In 2006, Philip E. Tetlock published a landmark book called "Expert Political Judgment." While his findings obviously don't apply to me, Tetlock demonstrated that pundits and experts are terrible at making predictions. …
… Tetlock is now recruiting for Year 3. (You can match wits against the world by visiting http:www.goodjudgmentproject.com.) He believes that this kind of process may help depolarize politics. If you take Republicans and Democrats and ask them to make a series of narrow predictions, they'll have to put aside their grand notions and think clearly about the imminently falsifiable.
[ED NOTE: See: "How To Win At Forecasting: A Conversation with Philip Tetlock" on Edge http://bit.ly/14aZrqQ]
However, Tetlock found two distinguishable groups of thinkers among the experts: hedgehogs and foxes.
...These findings taught Tetlock, the author of Expert Political Judgment, a few lessons about pundits. They "were hard pressed to do better than chance, were overconfident, and were reluctant to change their minds in response to new evidence. That combination doesn't exactly make for a flattering portrait of the punditocracy," he recently told Edge.org.
"...if it bleeds it leads, if it bleeds then sells. The good news is not news. Even the best of all, that we live in a more peaceful era of all time. If it seems otherwise, we change the lenses. Assume the long perspective and realize that the extraordinary disasters today are nothing compared to ordinary pandemonium yesterday.
"Professor, why did you decide to write a book so counterintuitive?"

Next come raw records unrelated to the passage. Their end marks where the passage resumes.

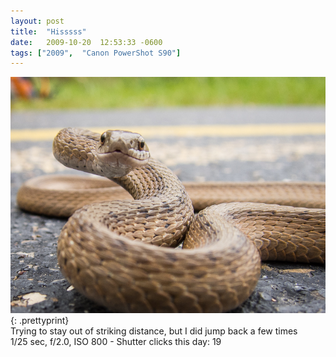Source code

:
 ```yaml
---
layout: post
title:  "Hisssss"
date:   2009-10-20  12:53:33 -0600
tags: ["2009",  "Canon PowerShot S90"]
---
```

![:title](/images/2009/2009_1009_IMG_0338.jpg)
{: .prettyprint}  
Trying to stay out of striking distance, but I did jump back a few times  
1/25 sec, f/2.0, ISO 800 - Shutter clicks this day: 19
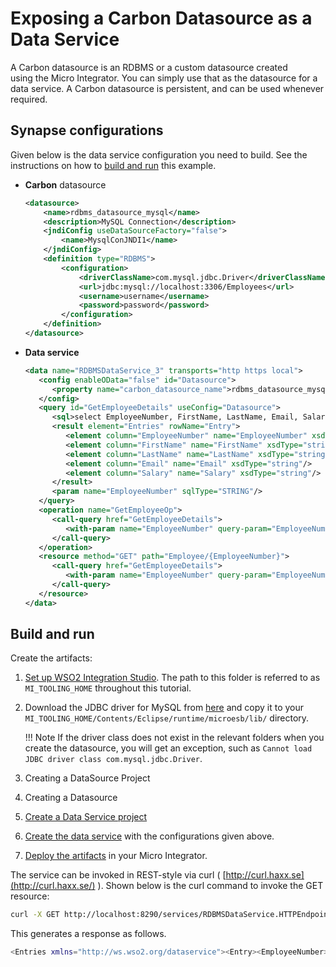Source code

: # Exposing a Carbon Datasource as a Data Service

A Carbon datasource is an RDBMS or a custom datasource created using the
Micro Integrator. You can simply use
that as the datasource for a data service. A Carbon datasource is
persistent, and can be used whenever required.

## Synapse configurations

Given below is the data service configuration you need to build. See the instructions on how to [build and run](#build-and-run) this example.

-	**Carbon** datasource

	```xml
	<datasource>
	    <name>rdbms_datasource_mysql</name>
	    <description>MySQL Connection</description>
	    <jndiConfig useDataSourceFactory="false">
	        <name>MysqlConJNDI1</name>
	    </jndiConfig>
	    <definition type="RDBMS">
	        <configuration>
	            <driverClassName>com.mysql.jdbc.Driver</driverClassName>
	            <url>jdbc:mysql://localhost:3306/Employees</url>
	            <username>username</username>
	            <password>password</password>
	        </configuration>
	    </definition>
	</datasource>
	```

-	**Data service**

	```xml
	<data name="RDBMSDataService_3" transports="http https local">
	   <config enableOData="false" id="Datasource">
	      <property name="carbon_datasource_name">rdbms_datasource_mysql</property>
	   </config>
	   <query id="GetEmployeeDetails" useConfig="Datasource">
	      <sql>select EmployeeNumber, FirstName, LastName, Email, Salary from Employees where EmployeeNumber=:EmployeeNumber</sql>
	      <result element="Entries" rowName="Entry">
	         <element column="EmployeeNumber" name="EmployeeNumber" xsdType="string"/>
	         <element column="FirstName" name="FirstName" xsdType="string"/>
	         <element column="LastName" name="LastName" xsdType="string"/>
	         <element column="Email" name="Email" xsdType="string"/>
	         <element column="Salary" name="Salary" xsdType="string"/>
	      </result>
	      <param name="EmployeeNumber" sqlType="STRING"/>
	   </query>
	   <operation name="GetEmployeeOp">
	      <call-query href="GetEmployeeDetails">
	         <with-param name="EmployeeNumber" query-param="EmployeeNumber"/>
	      </call-query>
	   </operation>
	   <resource method="GET" path="Employee/{EmployeeNumber}">
	      <call-query href="GetEmployeeDetails">
	         <with-param name="EmployeeNumber" query-param="EmployeeNumber"/>
	      </call-query>
	   </resource>
	</data>
	```

## Build and run

Create the artifacts:

1. [Set up WSO2 Integration Studio](../../../../develop/installing-WSO2-Integration-Studio). The path to this folder is referred to as `MI_TOOLING_HOME` throughout this tutorial.
2.  Download the JDBC driver for MySQL from [here](http://dev.mysql.com/downloads/connector/j/) and copy it to
    your `MI_TOOLING_HOME/Contents/Eclipse/runtime/microesb/lib/` directory.

    !!! Note
        If the driver class does not exist in the relevant folders when you create the datasource, you will get an exception, such as `Cannot load JDBC driver class com.mysql.jdbc.Driver`. 
        
3. Creating a DataSource Project
4. Creating a Datasource
5. [Create a Data Service project](../../../../develop/creating-projects/#data-services-project)
6. [Create the data service](../../../../develop/creating-artifacts/data-services/creating-data-services) with the configurations given above.
7. [Deploy the artifacts](../../../../develop/deploy-and-run) in your Micro Integrator. 

The service can be invoked in REST-style via curl (
[http://curl.haxx.se](http://curl.haxx.se/) ). Shown below is the curl
command to invoke the GET resource:

```bash
curl -X GET http://localhost:8290/services/RDBMSDataService.HTTPEndpoint/Employee/3
```

This generates a response as follows.

```bash
<Entries xmlns="http://ws.wso2.org/dataservice"><Entry><EmployeeNumber>3</EmployeeNumber><FirstName>Will</FirstName><LastName>Smith</LastName><Email>will@google.com</Email><Salary>15500.0</Salary></Entry><Entry><EmployeeNumber>3</EmployeeNumber><FirstName>Will</FirstName><LastName>Smith</LastName><Email>will@google.com</Email><Salary>15500.0</Salary></Entry><Entry><EmployeeNumber>3</EmployeeNumber><FirstName>Will</FirstName><LastName>Smith</LastName><Email>will@google.com</Email><Salary>15500.0</Salary></Entry></Entries>
```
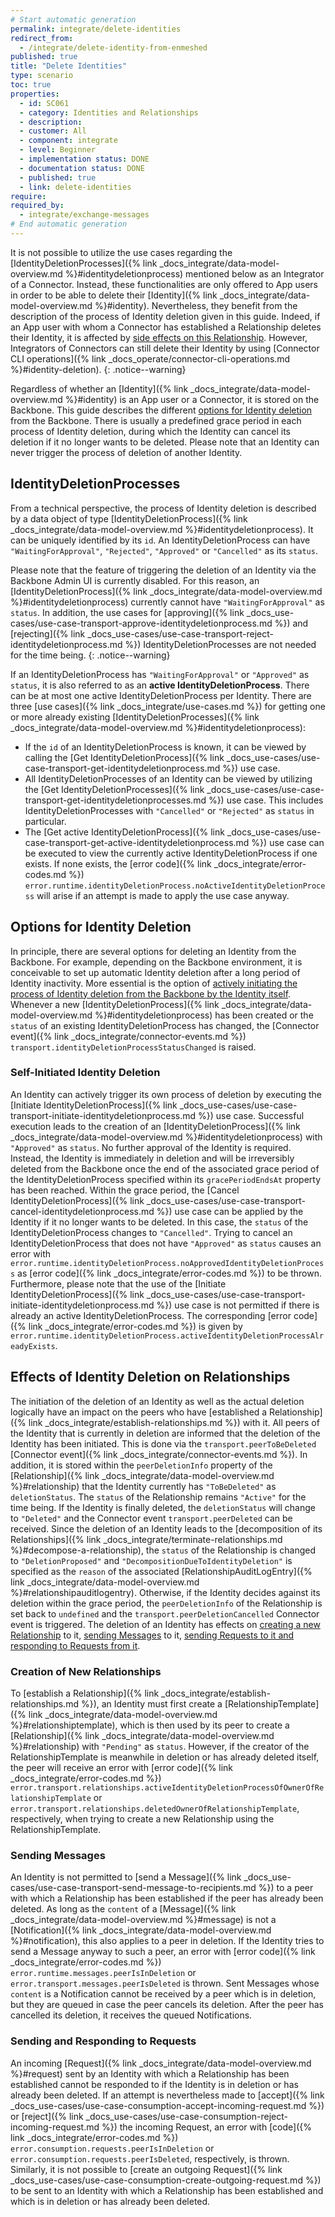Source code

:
 ```yaml
---
# Start automatic generation
permalink: integrate/delete-identities
redirect_from:
  - /integrate/delete-identity-from-enmeshed
published: true
title: "Delete Identities"
type: scenario
toc: true
properties:
  - id: SC061
  - category: Identities and Relationships
  - description:
  - customer: All
  - component: integrate
  - level: Beginner
  - implementation status: DONE
  - documentation status: DONE
  - published: true
  - link: delete-identities
require:
required_by:
  - integrate/exchange-messages
# End automatic generation
---
```


It is not possible to utilize the use cases regarding the [IdentityDeletionProcesses]({% link _docs_integrate/data-model-overview.md %}#identitydeletionprocess) mentioned below as an Integrator of a Connector.
Instead, these functionalities are only offered to App users in order to be able to delete their [Identity]({% link _docs_integrate/data-model-overview.md %}#identity).
Nevertheless, they benefit from the description of the process of Identity deletion given in this guide.
Indeed, if an App user with whom a Connector has established a Relationship deletes their Identity, it is affected by [side effects on this Relationship](#effects-of-identity-deletion-on-relationships).
However, Integrators of Connectors can still delete their Identity by using [Connector CLI operations]({% link _docs_operate/connector-cli-operations.md %}#identity-deletion).
{: .notice--warning}

Regardless of whether an [Identity]({% link _docs_integrate/data-model-overview.md %}#identity) is an App user or a Connector, it is stored on the Backbone.
This guide describes the different [options for Identity deletion](#options-for-identity-deletion) from the Backbone.
There is usually a predefined grace period in each process of Identity deletion, during which the Identity can cancel its deletion if it no longer wants to be deleted.
Please note that an Identity can never trigger the process of deletion of another Identity.

## IdentityDeletionProcesses

From a technical perspective, the process of Identity deletion is described by a data object of type [IdentityDeletionProcess]({% link _docs_integrate/data-model-overview.md %}#identitydeletionprocess). It can be uniquely identified by its `id`.
An IdentityDeletionProcess can have `"WaitingForApproval"`, `"Rejected"`, `"Approved"` or `"Cancelled"` as its `status`.

Please note that the feature of triggering the deletion of an Identity via the Backbone Admin UI is currently disabled. For this reason, an [IdentityDeletionProcess]({% link _docs_integrate/data-model-overview.md %}#identitydeletionprocess) currently cannot have `"WaitingForApproval"` as `status`. In addition, the use cases for [approving]({% link _docs_use-cases/use-case-transport-approve-identitydeletionprocess.md %}) and [rejecting]({% link _docs_use-cases/use-case-transport-reject-identitydeletionprocess.md %}) IdentityDeletionProcesses are not needed for the time being.
{: .notice--warning}

If an IdentityDeletionProcess has `"WaitingForApproval"` or `"Approved"` as `status`, it is also referred to as an **active IdentityDeletionProcess**.
There can be at most one active IdentityDeletionProcess per Identity.
There are three [use cases]({% link _docs_integrate/use-cases.md %}) for getting one or more already existing [IdentityDeletionProcesses]({% link _docs_integrate/data-model-overview.md %}#identitydeletionprocess):

- If the `id` of an IdentityDeletionProcess is known, it can be viewed by calling the [Get IdentityDeletionProcess]({% link _docs_use-cases/use-case-transport-get-identitydeletionprocess.md %}) use case.
- All IdentityDeletionProcesses of an Identity can be viewed by utilizing the [Get IdentityDeletionProcesses]({% link _docs_use-cases/use-case-transport-get-identitydeletionprocesses.md %}) use case. This includes IdentityDeletionProcesses with `"Cancelled"` or `"Rejected"` as `status` in particular.
- The [Get active IdentityDeletionProcess]({% link _docs_use-cases/use-case-transport-get-active-identitydeletionprocess.md %}) use case can be executed to view the currently active IdentityDeletionProcess if one exists. If none exists, the [error code]({% link _docs_integrate/error-codes.md %}) `error.runtime.identityDeletionProcess.noActiveIdentityDeletionProcess` will arise if an attempt is made to apply the use case anyway.

## Options for Identity Deletion

In principle, there are several options for deleting an Identity from the Backbone.
For example, depending on the Backbone environment, it is conceivable to set up automatic Identity deletion after a long period of Identity inactivity.
More essential is the option of [actively initiating the process of Identity deletion from the Backbone by the Identity itself](#self-initiated-identity-deletion).
Whenever a new [IdentityDeletionProcess]({% link _docs_integrate/data-model-overview.md %}#identitydeletionprocess) has been created or the `status` of an existing IdentityDeletionProcess has changed, the [Connector event]({% link _docs_integrate/connector-events.md %}) `transport.identityDeletionProcessStatusChanged` is raised.

### Self-Initiated Identity Deletion

An Identity can actively trigger its own process of deletion by executing the [Initiate IdentityDeletionProcess]({% link _docs_use-cases/use-case-transport-initiate-identitydeletionprocess.md %}) use case.
Successful execution leads to the creation of an [IdentityDeletionProcess]({% link _docs_integrate/data-model-overview.md %}#identitydeletionprocess) with `"Approved"` as `status`.
No further approval of the Identity is required.
Instead, the Identity is immediately in deletion and will be irreversibly deleted from the Backbone once the end of the associated grace period of the IdentityDeletionProcess specified within its `gracePeriodEndsAt` property has been reached.
Within the grace period, the [Cancel IdentityDeletionProcess]({% link _docs_use-cases/use-case-transport-cancel-identitydeletionprocess.md %}) use case can be applied by the Identity if it no longer wants to be deleted.
In this case, the `status` of the IdentityDeletionProcess changes to `"Cancelled"`.
Trying to cancel an IdentityDeletionProcess that does not have `"Approved"` as `status` causes an error with `error.runtime.identityDeletionProcess.noApprovedIdentityDeletionProcess` as [error code]({% link _docs_integrate/error-codes.md %}) to be thrown.
Furthermore, please note that the use of the [Initiate IdentityDeletionProcess]({% link _docs_use-cases/use-case-transport-initiate-identitydeletionprocess.md %}) use case is not permitted if there is already an active IdentityDeletionProcess.
The corresponding [error code]({% link _docs_integrate/error-codes.md %}) is given by `error.runtime.identityDeletionProcess.activeIdentityDeletionProcessAlreadyExists`.

## Effects of Identity Deletion on Relationships

The initiation of the deletion of an Identity as well as the actual deletion logically have an impact on the peers who have [established a Relationship]({% link _docs_integrate/establish-relationships.md %}) with it.
All peers of the Identity that is currently in deletion are informed that the deletion of the Identity has been initiated.
This is done via the `transport.peerToBeDeleted` [Connector event]({% link _docs_integrate/connector-events.md %}).
In addition, it is stored within the `peerDeletionInfo` property of the [Relationship]({% link _docs_integrate/data-model-overview.md %}#relationship) that the Identity currently has `"ToBeDeleted"` as `deletionStatus`.
The `status` of the Relationship remains `"Active"` for the time being.
If the Identity is finally deleted, the `deletionStatus` will change to `"Deleted"` and the Connector event `transport.peerDeleted` can be received.
Since the deletion of an Identity leads to the [decomposition of its Relationships]({% link _docs_integrate/terminate-relationships.md %}#decompose-a-relationship), the `status` of the Relationship is changed to `"DeletionProposed"` and `"DecompositionDueToIdentityDeletion"` is specified as the `reason` of the associated [RelationshipAuditLogEntry]({% link _docs_integrate/data-model-overview.md %}#relationshipauditlogentry).
Otherwise, if the Identity decides against its deletion within the grace period, the `peerDeletionInfo` of the Relationship is set back to `undefined` and the `transport.peerDeletionCancelled` Connector event is triggered.
The deletion of an Identity has effects on [creating a new Relationship](#creation-of-new-relationships) to it, [sending Messages](#sending-messages) to it, [sending Requests to it and responding to Requests from it](#sending-and-responding-to-requests).

### Creation of New Relationships

To [establish a Relationship]({% link _docs_integrate/establish-relationships.md %}), an Identity must first create a [RelationshipTemplate]({% link _docs_integrate/data-model-overview.md %}#relationshiptemplate), which is then used by its peer to create a [Relationship]({% link _docs_integrate/data-model-overview.md %}#relationship) with `"Pending"` as `status`.
However, if the creator of the RelationshipTemplate is meanwhile in deletion or has already deleted itself, the peer will receive an error with [error code]({% link _docs_integrate/error-codes.md %}) `error.transport.relationships.activeIdentityDeletionProcessOfOwnerOfRelationshipTemplate` or `error.transport.relationships.deletedOwnerOfRelationshipTemplate`, respectively, when trying to create a new Relationship using the RelationshipTemplate.

### Sending Messages

An Identity is not permitted to [send a Message]({% link _docs_use-cases/use-case-transport-send-message-to-recipients.md %}) to a peer with which a Relationship has been established if the peer has already been deleted.
As long as the `content` of a [Message]({% link _docs_integrate/data-model-overview.md %}#message) is not a [Notification]({% link _docs_integrate/data-model-overview.md %}#notification), this also applies to a peer in deletion.
If the Identity tries to send a Message anyway to such a peer, an error with [error code]({% link _docs_integrate/error-codes.md %}) `error.runtime.messages.peerIsInDeletion` or `error.transport.messages.peerIsDeleted` is thrown.
Sent Messages whose `content` is a Notification cannot be received by a peer which is in deletion, but they are queued in case the peer cancels its deletion. After the peer has cancelled its deletion, it receives the queued Notifications.

### Sending and Responding to Requests

An incoming [Request]({% link _docs_integrate/data-model-overview.md %}#request) sent by an Identity with which a Relationship has been established cannot be responded to if the Identity is in deletion or has already been deleted.
If an attempt is nevertheless made to [accept]({% link _docs_use-cases/use-case-consumption-accept-incoming-request.md %}) or [reject]({% link _docs_use-cases/use-case-consumption-reject-incoming-request.md %}) the incoming Request, an error with [code]({% link _docs_integrate/error-codes.md %}) `error.consumption.requests.peerIsInDeletion` or `error.consumption.requests.peerIsDeleted`, respectively, is thrown.
Similarly, it is not possible to [create an outgoing Request]({% link _docs_use-cases/use-case-consumption-create-outgoing-request.md %}) to be sent to an Identity with which a Relationship has been established and which is in deletion or has already been deleted.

"Working on previous texts I had accumulated data in the dramatic reduction of violent deaths by non-state players today, as well as other advances such as the end of slavery and the abolition of corporal punishment. So when Edge.org asked me 'what I was optimistic about?, I said 'the decline of violence'. Other scholars commented, adding various other evidence in favor. It convinced me that it was not yet a well-known story."